▶ [Assigned task] Examine each line of the data. Copy the line if it includes the word "según".
▼▼▼
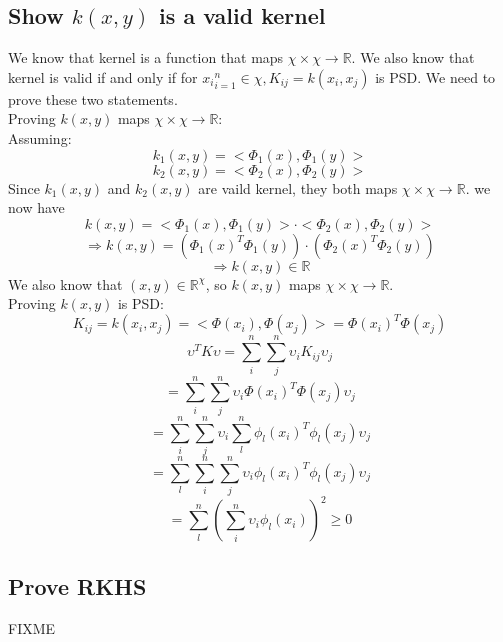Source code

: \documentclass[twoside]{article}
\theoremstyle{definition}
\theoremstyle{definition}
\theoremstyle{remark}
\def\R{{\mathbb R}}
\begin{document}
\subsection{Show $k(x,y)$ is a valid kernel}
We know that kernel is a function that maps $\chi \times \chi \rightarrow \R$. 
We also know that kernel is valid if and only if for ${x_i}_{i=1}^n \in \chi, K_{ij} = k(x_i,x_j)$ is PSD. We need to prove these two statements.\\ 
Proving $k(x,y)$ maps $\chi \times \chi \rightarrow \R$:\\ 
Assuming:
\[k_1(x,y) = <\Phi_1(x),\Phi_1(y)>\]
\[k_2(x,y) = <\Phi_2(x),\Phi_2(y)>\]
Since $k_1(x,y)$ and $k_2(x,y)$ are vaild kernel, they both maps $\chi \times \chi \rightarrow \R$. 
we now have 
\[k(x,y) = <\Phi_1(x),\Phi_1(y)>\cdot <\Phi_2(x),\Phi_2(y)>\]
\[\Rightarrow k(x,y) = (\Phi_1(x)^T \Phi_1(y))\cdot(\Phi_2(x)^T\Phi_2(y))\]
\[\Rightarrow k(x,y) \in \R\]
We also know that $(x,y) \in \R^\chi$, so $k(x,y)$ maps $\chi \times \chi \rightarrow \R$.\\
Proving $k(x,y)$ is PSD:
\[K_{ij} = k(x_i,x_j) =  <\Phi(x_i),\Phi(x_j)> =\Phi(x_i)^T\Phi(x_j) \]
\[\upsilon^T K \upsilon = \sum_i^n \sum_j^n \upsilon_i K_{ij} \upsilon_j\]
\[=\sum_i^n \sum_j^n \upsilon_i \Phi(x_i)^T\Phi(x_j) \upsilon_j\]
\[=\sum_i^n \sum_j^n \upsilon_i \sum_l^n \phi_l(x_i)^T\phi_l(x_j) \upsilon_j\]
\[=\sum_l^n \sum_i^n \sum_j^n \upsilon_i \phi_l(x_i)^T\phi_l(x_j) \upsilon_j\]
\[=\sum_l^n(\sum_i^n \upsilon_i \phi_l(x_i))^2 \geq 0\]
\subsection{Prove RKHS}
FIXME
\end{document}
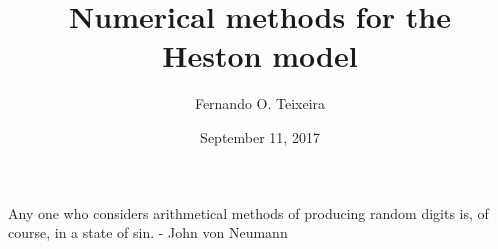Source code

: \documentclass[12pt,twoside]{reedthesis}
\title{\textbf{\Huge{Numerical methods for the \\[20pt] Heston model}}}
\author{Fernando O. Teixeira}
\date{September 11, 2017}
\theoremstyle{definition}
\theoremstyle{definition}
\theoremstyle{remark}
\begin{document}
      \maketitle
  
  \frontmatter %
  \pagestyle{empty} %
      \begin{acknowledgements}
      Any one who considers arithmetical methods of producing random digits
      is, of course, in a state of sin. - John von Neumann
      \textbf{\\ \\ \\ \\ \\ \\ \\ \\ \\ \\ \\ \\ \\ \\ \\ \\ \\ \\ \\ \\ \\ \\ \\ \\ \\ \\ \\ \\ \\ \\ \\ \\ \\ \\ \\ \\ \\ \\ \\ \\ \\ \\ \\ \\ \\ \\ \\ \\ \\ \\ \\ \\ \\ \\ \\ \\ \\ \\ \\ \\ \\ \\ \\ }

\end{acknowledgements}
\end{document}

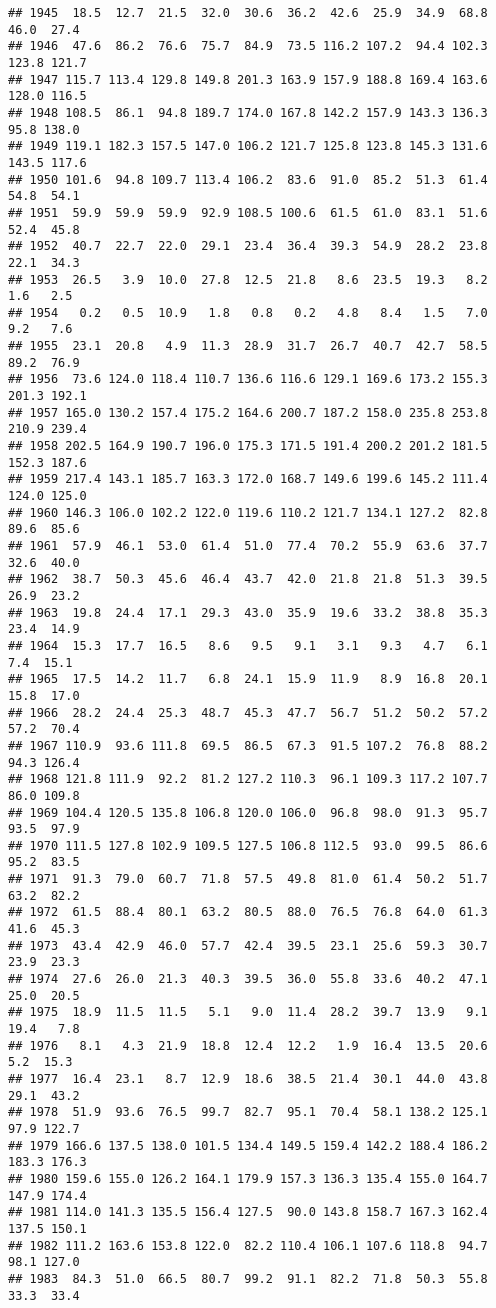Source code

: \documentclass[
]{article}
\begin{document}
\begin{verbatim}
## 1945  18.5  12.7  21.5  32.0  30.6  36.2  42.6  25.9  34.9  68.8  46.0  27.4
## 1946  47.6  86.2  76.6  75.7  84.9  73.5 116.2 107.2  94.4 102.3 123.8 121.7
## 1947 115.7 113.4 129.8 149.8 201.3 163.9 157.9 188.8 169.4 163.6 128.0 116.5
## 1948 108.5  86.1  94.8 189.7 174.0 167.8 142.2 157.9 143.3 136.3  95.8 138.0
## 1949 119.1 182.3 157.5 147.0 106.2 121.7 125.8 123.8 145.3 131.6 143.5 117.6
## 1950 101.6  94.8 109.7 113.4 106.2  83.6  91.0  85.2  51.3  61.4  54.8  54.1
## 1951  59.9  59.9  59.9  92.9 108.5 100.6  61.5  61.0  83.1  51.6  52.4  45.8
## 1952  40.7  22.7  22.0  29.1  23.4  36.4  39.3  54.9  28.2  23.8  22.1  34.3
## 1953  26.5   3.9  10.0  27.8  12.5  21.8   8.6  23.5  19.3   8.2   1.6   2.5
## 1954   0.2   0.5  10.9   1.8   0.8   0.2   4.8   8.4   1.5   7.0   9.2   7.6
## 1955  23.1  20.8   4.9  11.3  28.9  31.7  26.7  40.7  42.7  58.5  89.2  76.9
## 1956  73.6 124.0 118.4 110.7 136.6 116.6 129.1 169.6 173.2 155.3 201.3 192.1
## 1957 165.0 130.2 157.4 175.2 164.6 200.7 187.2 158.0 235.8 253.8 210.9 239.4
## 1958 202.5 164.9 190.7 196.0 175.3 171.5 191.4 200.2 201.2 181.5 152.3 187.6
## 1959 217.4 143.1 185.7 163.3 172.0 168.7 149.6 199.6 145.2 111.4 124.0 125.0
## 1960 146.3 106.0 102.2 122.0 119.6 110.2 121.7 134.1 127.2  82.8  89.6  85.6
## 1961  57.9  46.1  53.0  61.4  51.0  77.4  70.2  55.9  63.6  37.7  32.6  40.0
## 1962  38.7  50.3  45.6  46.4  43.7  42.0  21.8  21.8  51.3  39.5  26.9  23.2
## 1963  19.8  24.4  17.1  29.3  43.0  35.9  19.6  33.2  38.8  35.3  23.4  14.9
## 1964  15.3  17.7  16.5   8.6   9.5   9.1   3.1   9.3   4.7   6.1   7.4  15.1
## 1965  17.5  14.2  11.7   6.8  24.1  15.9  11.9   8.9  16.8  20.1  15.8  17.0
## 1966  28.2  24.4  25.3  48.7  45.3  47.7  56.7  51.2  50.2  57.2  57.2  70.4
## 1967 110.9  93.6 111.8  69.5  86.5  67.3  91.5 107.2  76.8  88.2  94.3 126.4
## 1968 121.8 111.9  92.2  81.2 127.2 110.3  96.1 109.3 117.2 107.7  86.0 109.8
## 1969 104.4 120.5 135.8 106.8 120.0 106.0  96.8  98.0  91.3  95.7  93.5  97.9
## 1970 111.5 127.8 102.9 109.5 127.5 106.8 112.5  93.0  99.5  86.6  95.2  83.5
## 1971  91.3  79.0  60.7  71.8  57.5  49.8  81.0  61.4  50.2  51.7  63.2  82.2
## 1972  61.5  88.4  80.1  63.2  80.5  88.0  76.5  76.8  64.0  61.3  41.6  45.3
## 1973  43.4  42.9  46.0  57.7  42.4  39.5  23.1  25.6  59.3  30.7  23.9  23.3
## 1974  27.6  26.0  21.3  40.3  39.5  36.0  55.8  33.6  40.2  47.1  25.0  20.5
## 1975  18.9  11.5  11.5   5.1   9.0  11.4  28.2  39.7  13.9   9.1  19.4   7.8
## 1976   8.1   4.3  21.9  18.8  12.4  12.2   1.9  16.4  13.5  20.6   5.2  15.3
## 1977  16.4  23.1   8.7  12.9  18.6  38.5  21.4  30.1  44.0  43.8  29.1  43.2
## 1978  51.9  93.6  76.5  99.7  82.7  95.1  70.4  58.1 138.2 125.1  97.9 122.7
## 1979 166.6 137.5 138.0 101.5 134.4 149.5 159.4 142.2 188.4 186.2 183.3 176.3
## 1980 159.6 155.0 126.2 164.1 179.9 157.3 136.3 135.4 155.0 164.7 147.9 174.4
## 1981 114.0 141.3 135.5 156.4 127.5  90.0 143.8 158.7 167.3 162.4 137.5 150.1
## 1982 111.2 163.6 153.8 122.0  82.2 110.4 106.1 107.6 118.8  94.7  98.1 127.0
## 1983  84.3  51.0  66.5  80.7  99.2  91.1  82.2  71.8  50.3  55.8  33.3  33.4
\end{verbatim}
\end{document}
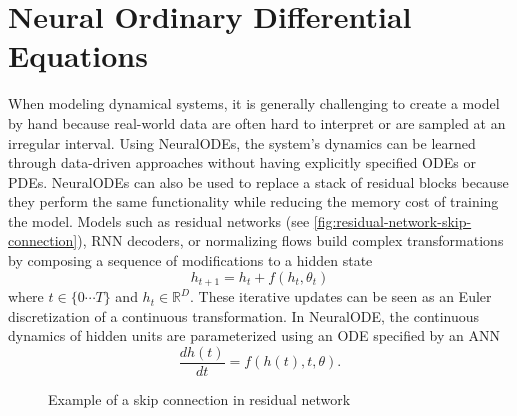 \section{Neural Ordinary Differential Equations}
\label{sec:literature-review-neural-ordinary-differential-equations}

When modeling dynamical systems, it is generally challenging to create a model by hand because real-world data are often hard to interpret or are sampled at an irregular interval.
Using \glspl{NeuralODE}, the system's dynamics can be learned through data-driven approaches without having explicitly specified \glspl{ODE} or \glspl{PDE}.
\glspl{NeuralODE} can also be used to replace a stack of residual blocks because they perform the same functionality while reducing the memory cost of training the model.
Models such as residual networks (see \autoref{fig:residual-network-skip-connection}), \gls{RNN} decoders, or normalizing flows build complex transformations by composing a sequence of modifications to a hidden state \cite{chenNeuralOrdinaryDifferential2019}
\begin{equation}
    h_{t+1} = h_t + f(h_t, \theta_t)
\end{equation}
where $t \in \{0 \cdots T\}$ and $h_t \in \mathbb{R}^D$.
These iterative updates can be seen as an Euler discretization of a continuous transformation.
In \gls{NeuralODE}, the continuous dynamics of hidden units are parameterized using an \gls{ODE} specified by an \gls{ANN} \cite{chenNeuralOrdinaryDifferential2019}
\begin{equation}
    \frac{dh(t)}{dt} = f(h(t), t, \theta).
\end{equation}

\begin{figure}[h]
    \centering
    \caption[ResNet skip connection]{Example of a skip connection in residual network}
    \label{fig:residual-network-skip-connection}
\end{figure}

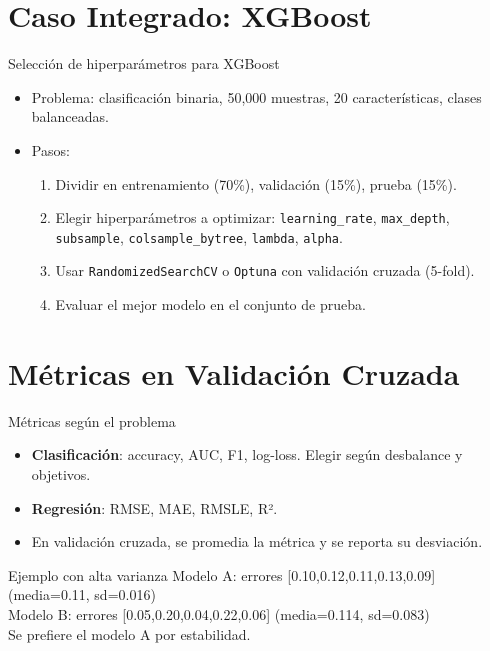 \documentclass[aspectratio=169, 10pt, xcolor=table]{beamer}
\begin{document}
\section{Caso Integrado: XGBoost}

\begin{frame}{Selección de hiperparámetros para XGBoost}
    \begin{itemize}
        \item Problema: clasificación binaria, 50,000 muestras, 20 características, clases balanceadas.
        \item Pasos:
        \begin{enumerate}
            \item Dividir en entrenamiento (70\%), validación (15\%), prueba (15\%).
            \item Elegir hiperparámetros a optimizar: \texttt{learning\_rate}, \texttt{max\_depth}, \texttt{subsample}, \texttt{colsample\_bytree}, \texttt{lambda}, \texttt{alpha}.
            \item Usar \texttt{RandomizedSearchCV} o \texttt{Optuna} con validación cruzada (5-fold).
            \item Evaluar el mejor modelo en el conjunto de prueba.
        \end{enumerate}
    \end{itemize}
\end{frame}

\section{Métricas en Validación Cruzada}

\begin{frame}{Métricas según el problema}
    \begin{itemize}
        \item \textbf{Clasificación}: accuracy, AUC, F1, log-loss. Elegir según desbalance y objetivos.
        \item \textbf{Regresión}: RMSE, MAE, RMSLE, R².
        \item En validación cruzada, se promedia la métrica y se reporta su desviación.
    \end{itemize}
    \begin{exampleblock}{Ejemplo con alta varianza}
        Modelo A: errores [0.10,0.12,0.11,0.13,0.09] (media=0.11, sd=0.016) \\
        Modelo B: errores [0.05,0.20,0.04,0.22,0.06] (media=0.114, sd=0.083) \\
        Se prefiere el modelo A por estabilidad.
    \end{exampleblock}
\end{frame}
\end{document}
▲▲▲
▶ [Answer below]
\begin{frame}{Métricas según el problema}
        \item \textbf{Clasificación}: accuracy, AUC, F1, log-loss. Elegir según desbalance y objetivos.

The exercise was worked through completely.